• _Record extracts_
━━━━

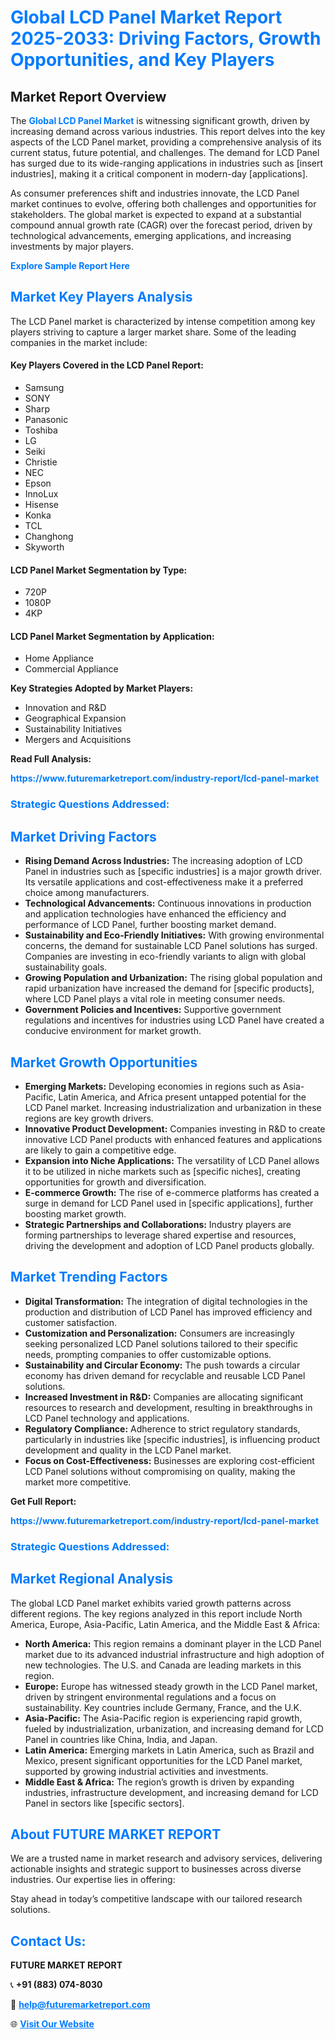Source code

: <h1 style="color: #007BFF;">Global LCD Panel Market Report 2025-2033: Driving Factors, Growth Opportunities, and Key Players</h1>

<section id="overview">
<h2>Market Report Overview</h2>
<p>The <a href="https://www.futuremarketreport.com/industry-report/lcd-panel-market" style="color: #007BFF; text-decoration: none;"><strong>Global LCD Panel Market</strong></a> is witnessing significant growth, driven by increasing demand across various industries. This report delves into the key aspects of the LCD Panel market, providing a comprehensive analysis of its current status, future potential, and challenges. The demand for LCD Panel has surged due to its wide-ranging applications in industries such as [insert industries], making it a critical component in modern-day [applications].</p>
<p>As consumer preferences shift and industries innovate, the LCD Panel market continues to evolve, offering both challenges and opportunities for stakeholders. The global market is expected to expand at a substantial compound annual growth rate (CAGR) over the forecast period, driven by technological advancements, emerging applications, and increasing investments by major players.</p>
</section>

<section id="overview">
<p><a href="https://www.futuremarketreport.com/request-sample/reportId=104283" style="color: #007BFF; text-decoration: none;"><strong>Explore Sample Report Here</strong></a></p>
</section>

<section id="key-players">
<h2 style="color: #007BFF;">Market Key Players Analysis</h2>
<p>The LCD Panel market is characterized by intense competition among key players striving to capture a larger market share. Some of the leading companies in the market include:</p>
<h4>Key Players Covered in the LCD Panel Report:</h4>
<ul><li>Samsung</li><li>SONY</li><li>Sharp</li><li>Panasonic</li><li>Toshiba</li><li>LG</li><li>Seiki</li><li>Christie</li><li>NEC</li><li>Epson</li><li>InnoLux</li><li>Hisense</li><li>Konka</li><li>TCL</li><li>Changhong</li><li>Skyworth</li></ul>
<h4>LCD Panel Market Segmentation by Type:</h4>
<ul><li>720P</li><li>1080P</li><li>4KP</li></ul>

<h4>LCD Panel Market Segmentation by Application:</h4>
<ul><li>Home Appliance</li><li>Commercial Appliance</li></ul>
<p><strong>Key Strategies Adopted by Market Players:</strong></p>
<ul>
<li>Innovation and R&D</li>
<li>Geographical Expansion</li>
<li>Sustainability Initiatives</li>
<li>Mergers and Acquisitions</li>
</ul>
</section>

<section>
<p><strong>Read Full Analysis: </strong></p><a href="https://www.futuremarketreport.com/industry-report/lcd-panel-market" style="color: #007BFF; text-decoration: none;"><strong>https://www.futuremarketreport.com/industry-report/lcd-panel-market</strong></a>
<h3 style="color: #007BFF;">Strategic Questions Addressed:</h3>
</section>

<section id="driving-factors">
<h2 style="color: #007BFF;">Market Driving Factors</h2>
<ul>
<li><strong>Rising Demand Across Industries:</strong> The increasing adoption of LCD Panel in industries such as [specific industries] is a major growth driver. Its versatile applications and cost-effectiveness make it a preferred choice among manufacturers.</li>
<li><strong>Technological Advancements:</strong> Continuous innovations in production and application technologies have enhanced the efficiency and performance of LCD Panel, further boosting market demand.</li>
<li><strong>Sustainability and Eco-Friendly Initiatives:</strong> With growing environmental concerns, the demand for sustainable LCD Panel solutions has surged. Companies are investing in eco-friendly variants to align with global sustainability goals.</li>
<li><strong>Growing Population and Urbanization:</strong> The rising global population and rapid urbanization have increased the demand for [specific products], where LCD Panel plays a vital role in meeting consumer needs.</li>
<li><strong>Government Policies and Incentives:</strong> Supportive government regulations and incentives for industries using LCD Panel have created a conducive environment for market growth.</li>
</ul>
</section>

<section id="growth-opportunities">
<h2 style="color: #007BFF;">Market Growth Opportunities</h2>
<ul>
<li><strong>Emerging Markets:</strong> Developing economies in regions such as Asia-Pacific, Latin America, and Africa present untapped potential for the LCD Panel market. Increasing industrialization and urbanization in these regions are key growth drivers.</li>
<li><strong>Innovative Product Development:</strong> Companies investing in R&D to create innovative LCD Panel products with enhanced features and applications are likely to gain a competitive edge.</li>
<li><strong>Expansion into Niche Applications:</strong> The versatility of LCD Panel allows it to be utilized in niche markets such as [specific niches], creating opportunities for growth and diversification.</li>
<li><strong>E-commerce Growth:</strong> The rise of e-commerce platforms has created a surge in demand for LCD Panel used in [specific applications], further boosting market growth.</li>
<li><strong>Strategic Partnerships and Collaborations:</strong> Industry players are forming partnerships to leverage shared expertise and resources, driving the development and adoption of LCD Panel products globally.</li>
</ul>
</section>

<section id="trending-factors">
<h2 style="color: #007BFF;">Market Trending Factors</h2>
<ul>
<li><strong>Digital Transformation:</strong> The integration of digital technologies in the production and distribution of LCD Panel has improved efficiency and customer satisfaction.</li>
<li><strong>Customization and Personalization:</strong> Consumers are increasingly seeking personalized LCD Panel solutions tailored to their specific needs, prompting companies to offer customizable options.</li>
<li><strong>Sustainability and Circular Economy:</strong> The push towards a circular economy has driven demand for recyclable and reusable LCD Panel solutions.</li>
<li><strong>Increased Investment in R&D:</strong> Companies are allocating significant resources to research and development, resulting in breakthroughs in LCD Panel technology and applications.</li>
<li><strong>Regulatory Compliance:</strong> Adherence to strict regulatory standards, particularly in industries like [specific industries], is influencing product development and quality in the LCD Panel market.</li>
<li><strong>Focus on Cost-Effectiveness:</strong> Businesses are exploring cost-efficient LCD Panel solutions without compromising on quality, making the market more competitive.</li>
</ul>
</section>

<section>
<p><strong>Get Full Report: </strong></p><a href="https://www.futuremarketreport.com/industry-report/lcd-panel-market" style="color: #007BFF; text-decoration: none;"><strong>https://www.futuremarketreport.com/industry-report/lcd-panel-market</strong></a>
<h3 style="color: #007BFF;">Strategic Questions Addressed:</h3>
</section>


<section id="regional-analysis">
<h2 style="color: #007BFF;">Market Regional Analysis</h2>
<p>The global LCD Panel market exhibits varied growth patterns across different regions. The key regions analyzed in this report include North America, Europe, Asia-Pacific, Latin America, and the Middle East & Africa:</p>
<ul>
<li><strong>North America:</strong> This region remains a dominant player in the LCD Panel market due to its advanced industrial infrastructure and high adoption of new technologies. The U.S. and Canada are leading markets in this region.</li>
<li><strong>Europe:</strong> Europe has witnessed steady growth in the LCD Panel market, driven by stringent environmental regulations and a focus on sustainability. Key countries include Germany, France, and the U.K.</li>
<li><strong>Asia-Pacific:</strong> The Asia-Pacific region is experiencing rapid growth, fueled by industrialization, urbanization, and increasing demand for LCD Panel in countries like China, India, and Japan.</li>
<li><strong>Latin America:</strong> Emerging markets in Latin America, such as Brazil and Mexico, present significant opportunities for the LCD Panel market, supported by growing industrial activities and investments.</li>
<li><strong>Middle East & Africa:</strong> The region’s growth is driven by expanding industries, infrastructure development, and increasing demand for LCD Panel in sectors like [specific sectors].</li>
</ul>
</section>

<footer>
<h2 style="color: #007BFF;">About FUTURE MARKET REPORT</h2>
<p>We are a trusted name in market research and advisory services, delivering actionable insights and strategic support to businesses across diverse industries. Our expertise lies in offering:</p>

<p>Stay ahead in today’s competitive landscape with our tailored research solutions.</p>

<h2 style="color: #007BFF;">Contact Us:</h2>
<p><strong>FUTURE MARKET REPORT</strong></p>
<p>📞 <strong>+91 (883) 074-8030</strong></p>
<p>📧 <strong><a href="mailto:help@futuremarketreport.com" style="color: #007BFF;">help@futuremarketreport.com</a></strong></p>
<p>🌐 <strong><a href="https://www.futuremarketreport.com/" style="color: #007BFF;">Visit Our Website</a></strong></p>
</footer>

━━━━

• _Instructions to follow_
Which of the lines in the data contain the string "tailored"? Return each one.

• _Answer for this exercise_
<li><strong>Customization and Personalization:</strong> Consumers are increasingly seeking personalized LCD Panel solutions tailored to their specific needs, prompting companies to offer customizable options.</li>
<p>Stay ahead in today’s competitive landscape with our tailored research solutions.</p>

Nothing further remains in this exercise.